The distinctive characteristic of the District's finances is its Basic Aid status. The local property taxes for most school districts are not sufficient to fund the State Revenue Limit? per pupil apportionment. A Revenue Limit' school district does not focus on its local property tax receipts because any shortfall in funding is backfilled by the State. Furthermore, any increase in student enrollment results in additional funding.

On the other hand, Basic Aid school district property taxes exceed the State per pupil Revenue Limit? apportionment and a Basic Aid school district is allowed to retain the excess amount. As a result, Basic Aid school districts receive greater funding but are also extremely dependent on local property taxes. Ninety-two percent (92%) of the San Mateo Union High School District's Unrestricted General Fund revenues are composed of local property taxes.
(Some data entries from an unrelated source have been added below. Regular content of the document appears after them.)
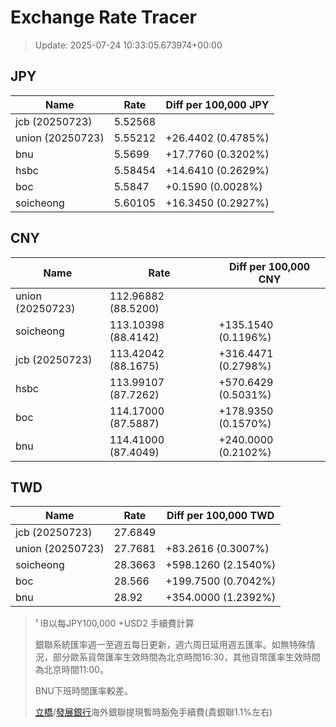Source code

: # Exchange Rate Tracer

> Update: 2025-07-24 10:33:05.673974+00:00

## JPY

| Name             |    Rate | Diff per 100,000 JPY   |
|------------------|---------|------------------------|
| jcb (20250723)   | 5.52568 |                        |
| union (20250723) | 5.55212 | +26.4402 (0.4785%)     |
| bnu              | 5.5699  | +17.7760 (0.3202%)     |
| hsbc             | 5.58454 | +14.6410 (0.2629%)     |
| boc              | 5.5847  | +0.1590 (0.0028%)      |
| soicheong        | 5.60105 | +16.3450 (0.2927%)     |

## CNY

| Name             | Rate                | Diff per 100,000 CNY   |
|------------------|---------------------|------------------------|
| union (20250723) | 112.96882	(88.5200) |                        |
| soicheong        | 113.10398	(88.4142) | +135.1540 (0.1196%)    |
| jcb (20250723)   | 113.42042	(88.1675) | +316.4471 (0.2798%)    |
| hsbc             | 113.99107	(87.7262) | +570.6429 (0.5031%)    |
| boc              | 114.17000	(87.5887) | +178.9350 (0.1570%)    |
| bnu              | 114.41000	(87.4049) | +240.0000 (0.2102%)    |

## TWD

| Name             |    Rate | Diff per 100,000 TWD   |
|------------------|---------|------------------------|
| jcb (20250723)   | 27.6849 |                        |
| union (20250723) | 27.7681 | +83.2616 (0.3007%)     |
| soicheong        | 28.3663 | +598.1260 (2.1540%)    |
| boc              | 28.566  | +199.7500 (0.7042%)    |
| bnu              | 28.92   | +354.0000 (1.2392%)    |


> ¹ IB以每JPY100,000 +USD2 手續費計算
>
> 銀聯系統匯率週一至週五每日更新，週六周日延用週五匯率。如無特殊情況，部分歐系貨幣匯率生效時間為北京時間16:30，其他貨幣匯率生效時間為北京時間11:00。
>
> BNU下班時間匯率較差。
>
> [立橋](https://www.wlbank.com.mo/uploads/ueditor/file/20181211/1544536513900230.pdf)/[發展銀行](https://www.mdb.com.mo/Service_Charges_20230728.pdf)海外銀聯提現暫時豁免手續費(貴銀聯1.1%左右)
Property tax revenue can be very volatile and subject to unforeseen dramatic changes. Thus, while the additional revenues a Basic Aid district receives can be substantial, the financial picture can change quickly without any notification. Unfortunately and, never more so than now, San Mateo Union High School District, along with other Basic Aid school districts in San Mateo County, has experienced the volatility of local property tax fluctuations and must address the budgetary ramifications.

For years, the District has developed balanced budgets that were based upon several factors: the collaboration it has with teachers, classified staff, and principals about the vision of the District; reports it receives from the County and state on anticipated revenues including property tax revenue projections developed by the County Assessor's Office; and, ultimately on the advice of the leadership in the Business office as to how one dynamic affects the other in accomplishing District goals and maintaining District Standards. We find ourselves today at a point where these dynamics are out of harmony.
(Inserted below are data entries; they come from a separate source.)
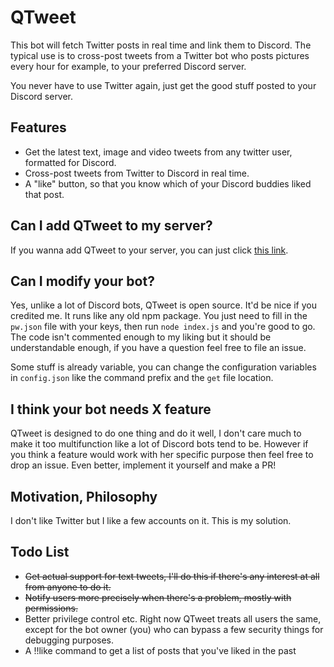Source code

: # QTweet
This bot will fetch Twitter posts in real time and link them to Discord. The typical use is to cross-post tweets from a Twitter bot who posts pictures every hour for example, to your preferred Discord 
server.

You never have to use Twitter again, just get the good stuff posted to your Discord server.

## Features
- Get the latest text, image and video tweets from any twitter user, formatted for Discord.
- Cross-post tweets from Twitter to Discord in real time.
- A "like" button, so that you know which of your Discord buddies liked that post.


## Can I add QTweet to my server?
If you wanna add QTweet to your server, you can just click [this link](https://discordapp.com/oauth2/authorize?client_id=433615162394804224&scope=bot&permissions=0).

## Can I modify your bot?
Yes, unlike a lot of Discord bots, QTweet is open source. It'd be nice if you credited me. It runs like any old npm package. You just need to fill in the `pw.json` file with your keys, then run `node index.js` and you're good to go. The code isn't commented enough to my liking but it should be understandable enough, if you have a question feel free to file an issue.

Some stuff is already variable, you can change the configuration variables in `config.json` like the command prefix and the `get` file location.

## I think your bot needs X feature
QTweet is designed to do one thing and do it well, I don't care much to make it too multifunction like a lot of Discord bots tend to be. However if you think a feature would work with her specific purpose then feel free to drop an issue. Even better, implement it yourself and make a PR!

## Motivation, Philosophy
I don't like Twitter but I like a few accounts on it. This is my solution.

## Todo List
- ~~Get actual support for text tweets, I'll do this if there's any interest at all from anyone to do it.~~
- ~~Notify users more precisely when there's a problem, mostly with permissions.~~
- Better privilege control etc. Right now QTweet treats all users the same, except for the bot owner (you) who can bypass a few security things for debugging purposes.
- A !!like command to get a list of posts that you've liked in the past
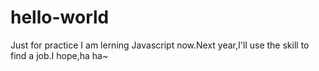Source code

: # hello-world
Just for practice
I am lerning Javascript now.Next year,I'll use the skill to find a job.I hope,ha ha~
Disturbingly, for the past two years, the District's actual property tax revenues were $4.3 M less than the original property tax projections; however, it was on the advice from the leadership in the Business office about these projections that the District based its recommendations for program funding and salary increases. The substantial shortfall, we have learned, was the result of unforeseen rebates and litigation settlements by the County with commercial property owners.

To further complicate the matter, the reductions in revenue to the District did not occur at the beginning of each school year; rather, the reductions occurred at different intervals throughout the year. In fact, as recently as July 12, 2006, the Controller notified the District that property tax revenues were being reduced by an additional $400,000 after the close of the fiscal year. This was the fourth unanticipated notification of property tax reductions during the 2005-2006 fiscal year.
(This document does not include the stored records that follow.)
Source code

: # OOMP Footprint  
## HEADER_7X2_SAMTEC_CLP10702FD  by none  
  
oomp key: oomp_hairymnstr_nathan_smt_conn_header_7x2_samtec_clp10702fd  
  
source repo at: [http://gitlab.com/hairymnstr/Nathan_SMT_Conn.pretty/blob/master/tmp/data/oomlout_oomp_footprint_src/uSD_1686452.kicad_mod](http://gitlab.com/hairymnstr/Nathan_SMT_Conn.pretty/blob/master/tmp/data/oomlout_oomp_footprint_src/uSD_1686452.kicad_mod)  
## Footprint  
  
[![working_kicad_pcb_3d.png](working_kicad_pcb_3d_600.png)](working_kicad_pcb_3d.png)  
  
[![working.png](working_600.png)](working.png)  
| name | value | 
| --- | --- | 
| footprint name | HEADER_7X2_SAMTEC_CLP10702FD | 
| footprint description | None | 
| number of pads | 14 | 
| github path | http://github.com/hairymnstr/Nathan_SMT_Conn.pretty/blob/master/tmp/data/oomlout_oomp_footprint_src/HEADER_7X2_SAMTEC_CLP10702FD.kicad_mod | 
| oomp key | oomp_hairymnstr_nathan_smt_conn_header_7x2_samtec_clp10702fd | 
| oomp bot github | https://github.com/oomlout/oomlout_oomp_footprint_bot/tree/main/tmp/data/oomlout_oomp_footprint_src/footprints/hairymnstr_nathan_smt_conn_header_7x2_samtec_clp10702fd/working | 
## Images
Therefore, when the Board adopted the budget for 2006-2007, it was clear that the unanticipated property tax shortfalls had depleted the mandatory reserve the state requires that a district maintain for economic uncertainty. With the arrival of a new Associate Superintendent Business July 1, the Governing Board requested a new analysis of the budget and for the findings to be presented in a study session with recommendations for reinstating the reserve. The Study Session occurred on August 10.

In accord with protocol, the District's budget was forwarded to the County Office of Education. Because the requirement for the reserve for economic uncertainty was not met, the County Office has fiscal oversight until the district replenishes the State's mandated reserve for economic uncertainty. The County requires now that the District immediately implement a recovery plan that returns the District to financial health by September 29, 2006. This will require a budgetary reduction of $3.5M.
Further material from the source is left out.